Als Privatsphäre einer Person wird allgemein der Bereich bezeichnet, der dem Zugriff der Öffentlichkeit bzw. des Staats entzogen ist. Aus kulturgeschichtlicher Sicht steht die innere Gestaltung dieses Bereichs, die Familien- und Geschlechterbeziehungen sowie die Intimität und Innerlichkeit, im Vordergrund, wogegen die Jurisprudenz das Recht auf Privatsphäre, den Schutz derselben und der traditionell damit verbundenen Eigentumsrechte ins Auge fasst. In der Geschichtswissenschaft wurde die Privatsphäre vor allem in der Alltagsgeschichte und der Geschlechtergeschichte zum Forschungsgegenstand.

Sterbender Mann. Kupferstich aus Heilige Ceremonien von David Herrliberger, 1750 (Zentralbibliothek Zürich, Graphische Sammlung und Fotoarchiv).
Sterbender Mann. Kupferstich aus Heilige Ceremonien von David Herrliberger, 1750 (Zentralbibliothek Zürich, Graphische Sammlung und Fotoarchiv). […]
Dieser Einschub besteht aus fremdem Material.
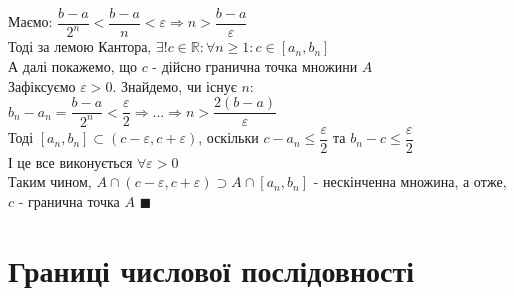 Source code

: \documentclass[a4paper, 14pt]{extarticle}
\def\qed{$\blacksquare$}
\begin{document}
	Маємо: $\dfrac{b-a}{2^n} < \dfrac{b-a}{n} < \varepsilon \Rightarrow n > \dfrac{b-a}{\varepsilon}$\\
	Тоді за лемою Кантора, $\exists! c \in \mathbb{R}: \forall n \geq 1: c \in [a_n,b_n]$\\
	А далі покажемо, що $c$ - дійсно гранична точка множини $A$\\
	Зафіксуємо $\varepsilon > 0$. Знайдемо, чи існує $n$: $b_n - a_n = \dfrac{b-a}{2^n} < \dfrac{\varepsilon}{2} \Rightarrow \dots \Rightarrow n > \dfrac{2(b-a)}{\varepsilon}$\\
	Тоді $[a_n,b_n] \subset (c-\varepsilon, c+\varepsilon)$, оскільки $c-a_n \leq \dfrac{\varepsilon}{2}$ та $b_n -c \leq \dfrac{\varepsilon}{2}$\\
	І це все виконується $\forall \varepsilon > 0$\\
	Таким чином, $A \cap (c-\varepsilon, c+\varepsilon) \supset A \cap [a_n,b_n]$ - нескінченна множина, а отже, $c$ - гранична точка $A$ \qed
	\newpage
	
	
	\section{Границі числової послідовності}
\end{document}
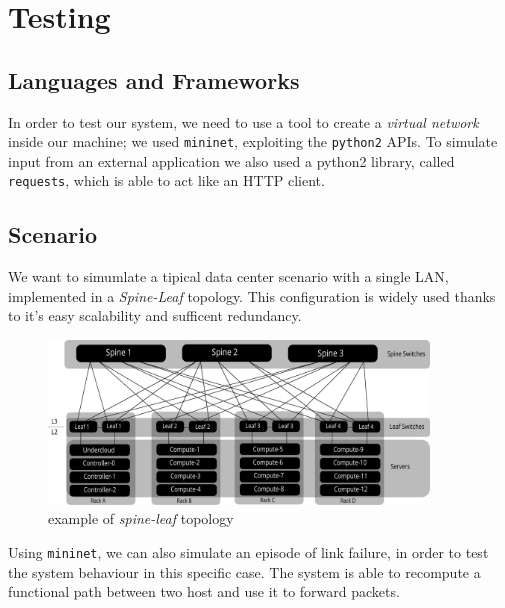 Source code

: \chapter{Testing}
\section*{Languages and Frameworks}
In order to test our system, we need to use a tool to create a \textit{virtual network} inside our machine; we used \texttt{mininet}, 
exploiting the \texttt{python2} APIs. To simulate input from an external application we also used a python2 library, called \texttt{requests},
which is able to act like an HTTP client.

\section{Scenario}
We want to simumlate a tipical data center scenario with a single LAN, implemented in a \textit{Spine-Leaf} topology. This configuration
is widely used thanks to it's easy scalability and sufficent redundancy.
\begin{figure}[h]
    \caption{example of \textit{spine-leaf} topology}
    \includegraphics[width=0.90\textwidth]{img/spine_leaf.pdf}
\end{figure}

Using \texttt{mininet}, we can also simulate an episode of link failure, in order to test the system behaviour in this specific case. The system is able to
recompute a functional path between two host and use it to forward packets.

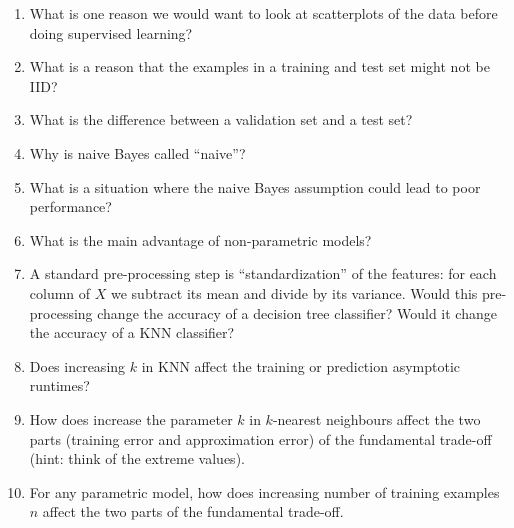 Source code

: \documentclass{article}
\def\enum#1{\begin{enumerate}#1\end{enumerate}}
\begin{document}
\enum{
\item What is one reason we would want to look at scatterplots of the data before doing supervised learning?
\item What is a reason that the examples in a training and test set might not be IID?
\item What is the difference between a validation set and a test set?
\item Why is  naive Bayes called ``naive''?
\item What is a situation where the naive Bayes assumption could lead to poor performance?
\item What is the main advantage of non-parametric models?
\item A standard pre-processing step is ``standardization'' of the features: for each column of $X$ we subtract its mean and divide by its variance. Would this pre-processing change the accuracy of a decision tree classifier? Would it change the accuracy of a KNN classifier?
\item Does increasing $k$ in KNN affect the training or prediction asymptotic runtimes?
\item How does increase the parameter $k$ in $k$-nearest neighbours affect the two parts (training error and approximation error) of the fundamental trade-off (hint: think of the extreme values).
\item For any parametric model, how does increasing number of training examples $n$ affect the two parts of the fundamental trade-off.
}
\end{document}
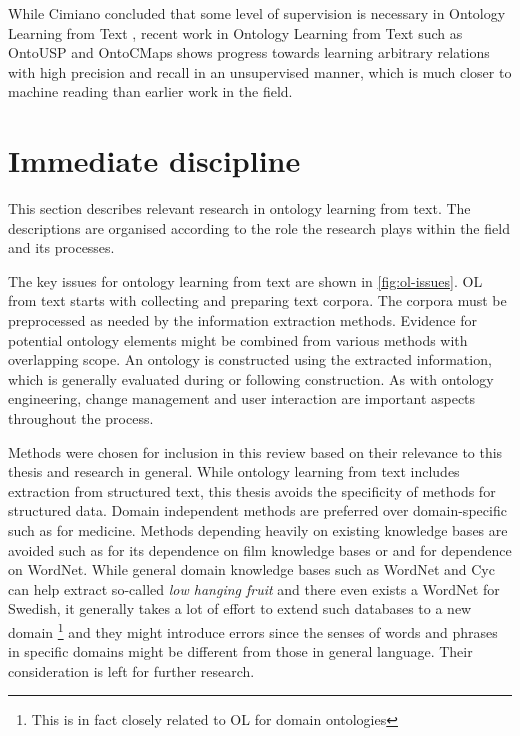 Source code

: \documentclass[a4paper]{report}
\begin{document}
While Cimiano concluded that some level of supervision is necessary in Ontology Learning from Text \citep{Cimiano06}, recent work in Ontology Learning from Text such as OntoUSP\citep{Poon2010OntoUSP} and OntoCMaps \citep{Zouaq11OntoCmaps} shows progress towards learning arbitrary relations with high precision and recall in an unsupervised manner, which is much closer to machine reading than earlier work in the field.


\section{Immediate discipline}
\label{sec:lit-rev:immediate}

This section describes relevant research in ontology learning from text.
The descriptions are organised according to the role the research plays within the field and its processes.

The key issues for ontology learning from text are shown in \ref{fig:ol-issues}.
OL from text starts with collecting and preparing text corpora. The corpora must be preprocessed as needed by the information extraction methods. Evidence for potential ontology elements might be combined from various methods with overlapping scope. An ontology is constructed using the extracted information, which is generally evaluated during or following construction. As with ontology engineering, change management and user interaction are important aspects throughout the process.

Methods were chosen for inclusion in this review based on their relevance to this thesis and research in general.
While ontology learning from text includes extraction from structured text, this thesis avoids the specificity of methods for structured data.
Domain independent methods are preferred over domain-specific such as \cite{LeeEtAl03OLMed} for medicine.
Methods depending heavily on existing knowledge bases are avoided such as \cite{Gulla08LOUIE} for its dependence on film knowledge bases or \cite{Drumond10PREHE} and \cite{HaiTaoEtAl08Clonto} for dependence on WordNet\cite{Fellbaum98WordNet}.
While general domain knowledge bases such as WordNet and Cyc\cite{Lenat95Cyc} can help extract so-called \emph{low hanging fruit} and there even exists a WordNet for Swedish\cite{Viberg02SWordNet}, it generally takes a lot of effort to extend such databases to a new domain \footnote{This is in fact closely related to OL for domain ontologies} and they might introduce errors since the senses of words and phrases in specific domains might be different from those in general language.
Their consideration is left for further research.
\end{document}
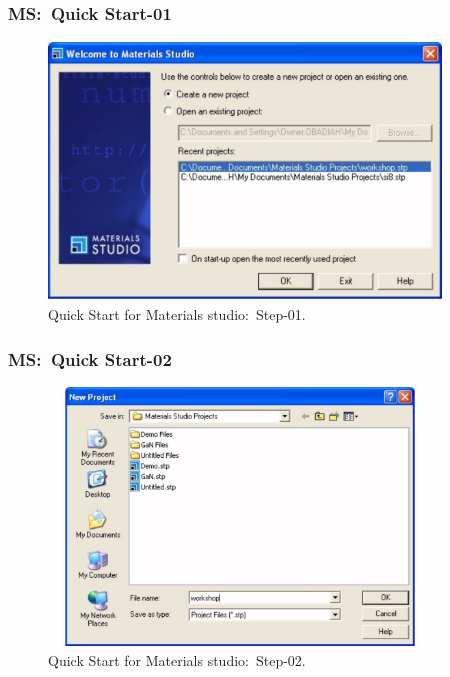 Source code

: \frame
{
	\frametitle{\textrm{MS:~Quick Start-01}}
\begin{figure}[h!]
\centering
\vspace*{-0.21in}
\includegraphics[height=2.70in,width=4.10in,viewport=0 0 1134 740,clip]{Figures/MS-New_Project-01.png}
\caption{\tiny \textrm{Quick Start for Materials studio:~Step-01.}}%
\label{MS-Quick_Start-01}
\end{figure}
}

\frame
{
	\frametitle{\textrm{MS:~Quick Start-02}}
\begin{figure}[h!]
\centering
\vspace*{-0.10in}
\includegraphics[height=2.70in,width=4.00in,viewport=0 0 1045 776,clip]{Figures/MS-New_Project-02.png}
\caption{\tiny \textrm{Quick Start for Materials studio:~Step-02.}}%
\label{MS-Quick_Start-02}
\end{figure}
}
Erste Ansätze eines konkreten Schutzes der Privatsphäre liegen im mittelalterlichen Hausrecht, namentlich im Hausfrieden. Die Absicht der durch Stadtrechte und Landfrieden geschützten Privatsphäre lag in der Eindämmung der Fehde und diente primär dem Schutz der Privatsphäre gegenüber Gewalt durch Dritte (Hausfriedensbruch als Delikt). Mit der Ablösung der Bürgerschaften aus der stadtherrlichen Bindung (in der Schweiz im 13. und 14. Jh.) gewann die Privatsphäre der Bürger in Form von Schutz des Eigentums und körperlichen Unversehrtheit an Bedeutung. Als Meilenstein für einen institutionalisierten Schutz der Privatsphäre gegenüber staatlichen Eingriffen gilt die in England verfasste Habeas-Corpus-Akte von 1679, die Schutz vor unrechtmässiger Verhaftung und Hausdurchsuchungen gewährte. Der Aufstieg der Privatsphäre zum individuellen und gruppenspezifischen Rechtsgut und zum Freiraum für Individual- und Gruppenkulturen setzte in der Neuzeit mit dem Durchbruch der Aufklärung, des Liberalismus und den mit der Industrialisierung einhergehenden sozioökonomischen Veränderungen ein und brachte unter anderem eine Intimisierung der Familienbeziehungen, eine Umgestaltung der Geschlechterverhältnisse (Geschlechterrollen) und eine Ausdehnung der Privatsphäre vom Haus auf den Bereich der Wirtschaft. Die Wirkung der Ausdehnung von Privatsphäre sowohl nach innen wie nach aussen war zwiespältig: Nach innen schloss sie Gewalt in Ehe und Familie nicht aus, nach aussen erweiterte sie die Verfügungsgewalt des Unternehmers. Die Privatsphäre behielt aber den Doppelcharakter eines Rückzugsraums aus Politik und Öffentlichkeit und eines Widerstandsraums gegen jegliche Autorität. So wurde sie auch zum Freiraum für eine nicht staatskirchlich gelenkte Religion, eine nicht öffentlich sanktionierte Moral und einen nicht gesellschaftlich vorgegebenen Geschmack (Individualismus).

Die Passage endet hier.